1 de agosto de 2005

Farol da Vida (Capítulo 5)

No gabinete, lentamente, Pedro rodou a cadeira pronto a enfrentar o abismo que atormentava Manuela. Lançou um olhar profundo ao quadro na parede à sua esquerda, atrás da mesa de reuniões, de onde parecia dominar todo o gabinete, em busca da força e a inspiração para lançar uma ponte sobre mais um abismo.

Estendeu a mão para o telefone à sua direita e instantes depois ouvia à distância o resultado do seu gesto. No altavoz surgiu então uma voz feminina.

- Bom dia Sr. Arquitecto.

- Bom dia Carla. Pode chegar até ao meu gabinete?

- Certamente.

- Obrigado Carla.

Carla, tinha chegado ao escritório alguns meses depois de Pedro e talvez por serem os dois funcionários mais novos do escritório, foram imediatamente emparelhados. Carla era jovem, muito jovem e atraente, talvez por isso não gozasse da simpatia de Manuela. Tinha terminado um bacharelato em secretariado de administração num instituto particular e graças a factores que não constavam certamente do seu curriculum foi imediatamente admitida. Pedro até hoje nunca descobrira os motivos de tão rápida selecção, ainda mais quando Manuela tinha demonstrado claramente a seu incomodo com a situação. Não fosse a visível irritação de Manuela, que ela nem se incomodava em esconder, Pedro pensaria que a contratação de Carla tinha o dedo da sua chefe, a qual, inconformada a rejeição de Pedro tinha contratado Carla para o testar.

Contudo, Carla tinha-se adaptado perfeitamente às funções e à forma de trabalhar de Pedro. A sua competência era inquestionável, de tal modo que, entre eles desenvolveu-se um vínculo, uma forma de amizade exclusivamente profissional que os transformava na equipa perfeita.
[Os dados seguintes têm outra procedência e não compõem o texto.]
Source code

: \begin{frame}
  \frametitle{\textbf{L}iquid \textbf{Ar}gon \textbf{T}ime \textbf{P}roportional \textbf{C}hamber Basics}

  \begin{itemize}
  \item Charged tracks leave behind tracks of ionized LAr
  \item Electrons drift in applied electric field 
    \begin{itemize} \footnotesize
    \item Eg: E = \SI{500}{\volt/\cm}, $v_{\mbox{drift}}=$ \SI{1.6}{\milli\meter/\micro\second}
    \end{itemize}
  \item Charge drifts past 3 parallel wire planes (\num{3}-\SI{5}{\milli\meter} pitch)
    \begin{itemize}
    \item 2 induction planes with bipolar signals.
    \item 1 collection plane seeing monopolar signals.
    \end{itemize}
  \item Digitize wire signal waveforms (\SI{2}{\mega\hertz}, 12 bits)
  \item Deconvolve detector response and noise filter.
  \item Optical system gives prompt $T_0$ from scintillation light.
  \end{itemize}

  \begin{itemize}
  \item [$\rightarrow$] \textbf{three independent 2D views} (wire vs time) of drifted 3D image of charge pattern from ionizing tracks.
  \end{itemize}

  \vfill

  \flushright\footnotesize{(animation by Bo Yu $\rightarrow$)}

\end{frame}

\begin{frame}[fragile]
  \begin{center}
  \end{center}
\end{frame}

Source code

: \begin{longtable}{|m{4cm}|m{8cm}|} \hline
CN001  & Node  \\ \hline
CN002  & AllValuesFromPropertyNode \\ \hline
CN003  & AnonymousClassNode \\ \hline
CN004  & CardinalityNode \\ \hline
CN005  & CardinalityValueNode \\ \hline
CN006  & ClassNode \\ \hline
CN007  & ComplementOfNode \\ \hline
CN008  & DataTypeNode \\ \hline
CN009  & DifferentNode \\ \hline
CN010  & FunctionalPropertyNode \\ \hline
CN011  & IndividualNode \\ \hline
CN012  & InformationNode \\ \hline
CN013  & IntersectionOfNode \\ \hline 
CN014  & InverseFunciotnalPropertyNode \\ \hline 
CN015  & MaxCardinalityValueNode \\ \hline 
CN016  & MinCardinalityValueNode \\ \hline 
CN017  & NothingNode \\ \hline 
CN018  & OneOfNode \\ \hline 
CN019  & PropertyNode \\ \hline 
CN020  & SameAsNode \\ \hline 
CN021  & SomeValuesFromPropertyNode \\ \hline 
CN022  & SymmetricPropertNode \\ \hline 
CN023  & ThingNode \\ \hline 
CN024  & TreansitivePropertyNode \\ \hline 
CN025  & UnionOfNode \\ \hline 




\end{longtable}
As leves pancadas na porta anunciavam a sua chegada. Ao seu sim, ela abriu a porta e entrou no gabinete. Com os longos cabelos ondulados castanhos a esvoaçar a cada passo seguro que dava, aproximou-se da secretária. Vestia uns jeans justos e uma t’shirt branca através da qual ela possível decalcar a forma da delicada peça de roupa que cobria o seu peito. A comunhão entre a sua roupa e as curvas características da juventude dos seus quase vinte e cinco anos era perfeita.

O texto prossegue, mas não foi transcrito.